Your instructions ::
Give the records again in full, exactly as they appear, but without the pictures.

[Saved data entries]

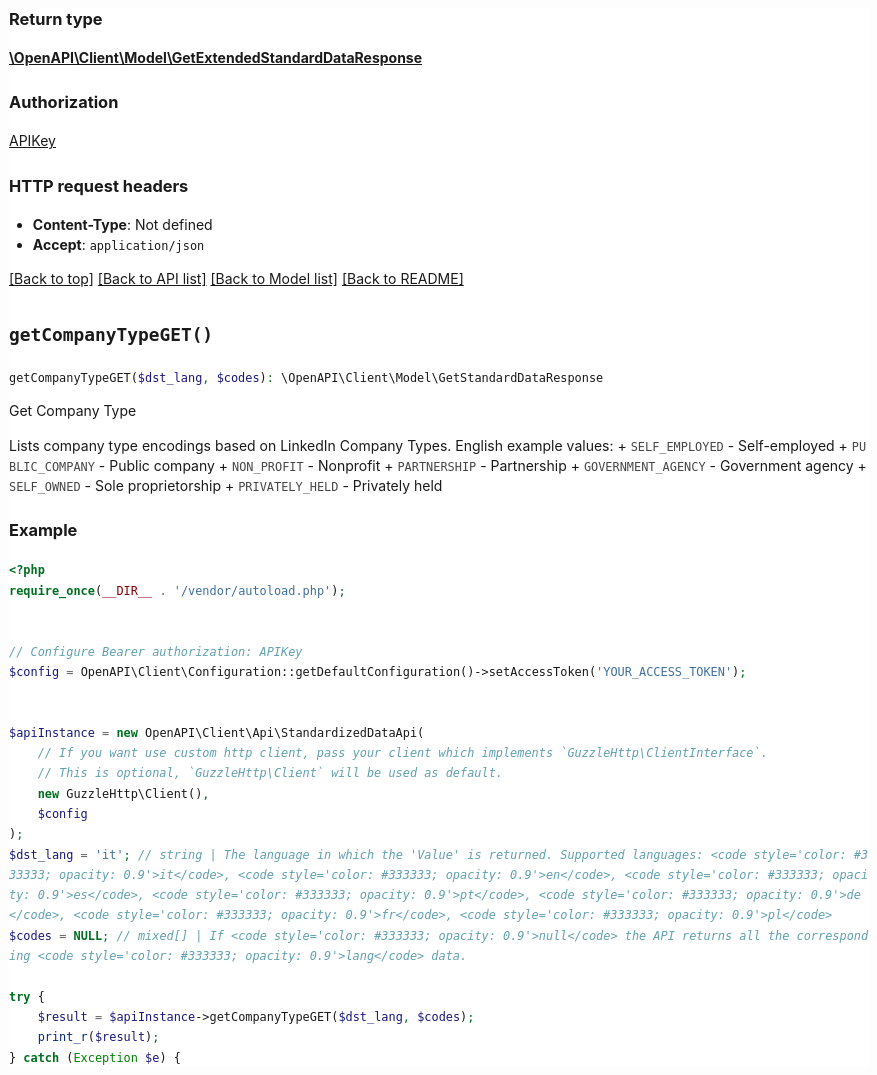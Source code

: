 ### Return type

[**\OpenAPI\Client\Model\GetExtendedStandardDataResponse**](../Model/GetExtendedStandardDataResponse.md)

### Authorization

[APIKey](../../README.md#APIKey)

### HTTP request headers

- **Content-Type**: Not defined
- **Accept**: `application/json`

[[Back to top]](#) [[Back to API list]](../../README.md#endpoints)
[[Back to Model list]](../../README.md#models)
[[Back to README]](../../README.md)

## `getCompanyTypeGET()`

```php
getCompanyTypeGET($dst_lang, $codes): \OpenAPI\Client\Model\GetStandardDataResponse
```

Get Company Type

Lists company type encodings based on LinkedIn Company Types.  English example values:  + <code style='color: #333333; opacity: 0.9'>SELF_EMPLOYED</code> - Self-employed + <code style='color: #333333; opacity: 0.9'>PUBLIC_COMPANY</code> - Public company + <code style='color: #333333; opacity: 0.9'>NON_PROFIT</code> - Nonprofit + <code style='color: #333333; opacity: 0.9'>PARTNERSHIP</code> - Partnership + <code style='color: #333333; opacity: 0.9'>GOVERNMENT_AGENCY</code> - Government agency + <code style='color: #333333; opacity: 0.9'>SELF_OWNED</code> - Sole proprietorship + <code style='color: #333333; opacity: 0.9'>PRIVATELY_HELD</code> - Privately held

### Example

```php
<?php
require_once(__DIR__ . '/vendor/autoload.php');


// Configure Bearer authorization: APIKey
$config = OpenAPI\Client\Configuration::getDefaultConfiguration()->setAccessToken('YOUR_ACCESS_TOKEN');


$apiInstance = new OpenAPI\Client\Api\StandardizedDataApi(
    // If you want use custom http client, pass your client which implements `GuzzleHttp\ClientInterface`.
    // This is optional, `GuzzleHttp\Client` will be used as default.
    new GuzzleHttp\Client(),
    $config
);
$dst_lang = 'it'; // string | The language in which the 'Value' is returned. Supported languages: <code style='color: #333333; opacity: 0.9'>it</code>, <code style='color: #333333; opacity: 0.9'>en</code>, <code style='color: #333333; opacity: 0.9'>es</code>, <code style='color: #333333; opacity: 0.9'>pt</code>, <code style='color: #333333; opacity: 0.9'>de</code>, <code style='color: #333333; opacity: 0.9'>fr</code>, <code style='color: #333333; opacity: 0.9'>pl</code>
$codes = NULL; // mixed[] | If <code style='color: #333333; opacity: 0.9'>null</code> the API returns all the corresponding <code style='color: #333333; opacity: 0.9'>lang</code> data.

try {
    $result = $apiInstance->getCompanyTypeGET($dst_lang, $codes);
    print_r($result);
} catch (Exception $e) {
```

Response to the exercise ::
Source code

: ### Return type

[**\OpenAPI\Client\Model\GetExtendedStandardDataResponse**](../Model/GetExtendedStandardDataResponse.md)

### Authorization

[APIKey](../../README.md#APIKey)

### HTTP request headers

- **Content-Type**: Not defined
- **Accept**: `application/json`

[[Back to top]](#) [[Back to API list]](../../README.md#endpoints)
[[Back to Model list]](../../README.md#models)
[[Back to README]](../../README.md)

## `getCompanyTypeGET()`

```php
getCompanyTypeGET($dst_lang, $codes): \OpenAPI\Client\Model\GetStandardDataResponse
```

Get Company Type

Lists company type encodings based on LinkedIn Company Types.  English example values:  + <code style='color: #333333; opacity: 0.9'>SELF_EMPLOYED</code> - Self-employed + <code style='color: #333333; opacity: 0.9'>PUBLIC_COMPANY</code> - Public company + <code style='color: #333333; opacity: 0.9'>NON_PROFIT</code> - Nonprofit + <code style='color: #333333; opacity: 0.9'>PARTNERSHIP</code> - Partnership + <code style='color: #333333; opacity: 0.9'>GOVERNMENT_AGENCY</code> - Government agency + <code style='color: #333333; opacity: 0.9'>SELF_OWNED</code> - Sole proprietorship + <code style='color: #333333; opacity: 0.9'>PRIVATELY_HELD</code> - Privately held

### Example

```php
<?php
require_once(__DIR__ . '/vendor/autoload.php');


// Configure Bearer authorization: APIKey
$config = OpenAPI\Client\Configuration::getDefaultConfiguration()->setAccessToken('YOUR_ACCESS_TOKEN');


$apiInstance = new OpenAPI\Client\Api\StandardizedDataApi(
    // If you want use custom http client, pass your client which implements `GuzzleHttp\ClientInterface`.
    // This is optional, `GuzzleHttp\Client` will be used as default.
    new GuzzleHttp\Client(),
    $config
);
$dst_lang = 'it'; // string | The language in which the 'Value' is returned. Supported languages: <code style='color: #333333; opacity: 0.9'>it</code>, <code style='color: #333333; opacity: 0.9'>en</code>, <code style='color: #333333; opacity: 0.9'>es</code>, <code style='color: #333333; opacity: 0.9'>pt</code>, <code style='color: #333333; opacity: 0.9'>de</code>, <code style='color: #333333; opacity: 0.9'>fr</code>, <code style='color: #333333; opacity: 0.9'>pl</code>
$codes = NULL; // mixed[] | If <code style='color: #333333; opacity: 0.9'>null</code> the API returns all the corresponding <code style='color: #333333; opacity: 0.9'>lang</code> data.

try {
    $result = $apiInstance->getCompanyTypeGET($dst_lang, $codes);
    print_r($result);
} catch (Exception $e) {
```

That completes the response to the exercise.